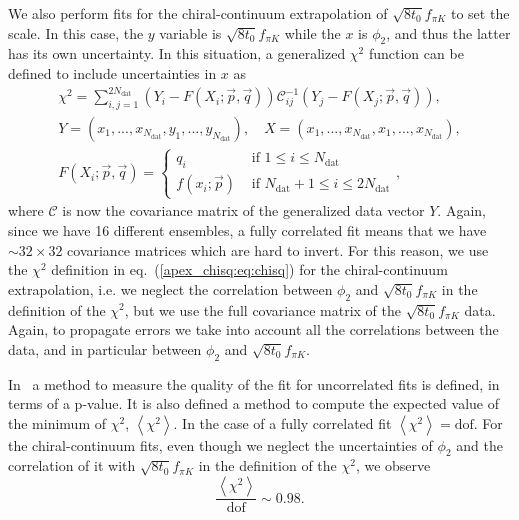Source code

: We also perform fits for the chiral-continuum extrapolation of $\sqrt{8t_0}f_{\pi K}$ to set the scale. In this case, the $y$ variable is $\sqrt{8t_0}f_{\pi K}$ while the $x$ is $\phi_2$, and thus the latter has its own uncertainty. In this situation, a generalized $\chi^2$ function can be defined to include uncertainties in $x$ as
\begin{gather}
\label{apex_chisq:eq:chisq_generalized}
\chi^2=\sum_{i,j=1}^{2N_{\textrm{dat}}}\left(Y_i-F(X_i;\vec{p},\vec{q})\right)\mathcal{C}_{ij}^{-1}\left(Y_j-F(X_j;\vec{p},\vec{q})\right), \\
Y=(x_1,...,x_{N_{\textrm{dat}}},y_1,...,y_{N_{\textrm{dat}}}), \quad
X=(x_1,...,x_{N_{\textrm{dat}}},x_1,...,x_{N_{\textrm{dat}}}), \\
F(X_i;\vec{p},\vec{q})=\left\{\begin{matrix}
q_i & \textrm{ if $1\leq i\leq N_{\textrm{dat}}$} \\ 
f(x_i;\vec{p}) & \textrm{ if $N_{\textrm{dat}}+1\leq i\leq 2N_{\textrm{dat}}$}
\end{matrix}\right.,
\end{gather}
where $\mathcal{C}$ is now the covariance matrix of the generalized data vector $Y$. Again, since we have 16 different ensembles, a fully correlated fit means that we have $\sim32\times32$ covariance matrices which are hard to invert. For this reason, we use the $\chi^2$ definition in eq.~(\ref{apex_chisq:eq:chisq}) for the chiral-continuum extrapolation, i.e. we neglect the correlation between $\phi_2$ and $\sqrt{8t_0}f_{\pi K}$ in the definition of the $\chi^2$, but we use the full covariance matrix of the $\sqrt{8t_0}f_{\pi K}$ data. Again, to propagate errors we take into account all the correlations between the data, and in particular between $\phi_2$ and $\sqrt{8t_0}f_{\pi K}$.

In~\citep{Bruno:2022mfy} a method to measure the quality of the fit for uncorrelated fits is defined, in terms of a p-value. It is also defined a method to compute the expected value of the minimum of $\chi^2$, $\left<\chi^2\right>$. In the case of a fully correlated fit $\left<\chi^2\right>={\textrm{dof}}$. For the chiral-continuum fits, even though we neglect the uncertainties of $\phi_2$ and the correlation of it with $\sqrt{8t_0}f_{\pi K}$ in the definition of the $\chi^2$, we observe
\begin{equation}
\frac{\left<\chi^2\right>}{{\textrm{dof}}}\sim0.98.
\end{equation}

Your instructions: Using the records above, gather all lines where the string "fits" is present.

Result for this task:
: We also perform fits for the chiral-continuum extrapolation of $\sqrt{8t_0}f_{\pi K}$ to set the scale. In this case, the $y$ variable is $\sqrt{8t_0}f_{\pi K}$ while the $x$ is $\phi_2$, and thus the latter has its own uncertainty. In this situation, a generalized $\chi^2$ function can be defined to include uncertainties in $x$ as
In~\citep{Bruno:2022mfy} a method to measure the quality of the fit for uncorrelated fits is defined, in terms of a p-value. It is also defined a method to compute the expected value of the minimum of $\chi^2$, $\left<\chi^2\right>$. In the case of a fully correlated fit $\left<\chi^2\right>={\textrm{dof}}$. For the chiral-continuum fits, even though we neglect the uncertainties of $\phi_2$ and the correlation of it with $\sqrt{8t_0}f_{\pi K}$ in the definition of the $\chi^2$, we observe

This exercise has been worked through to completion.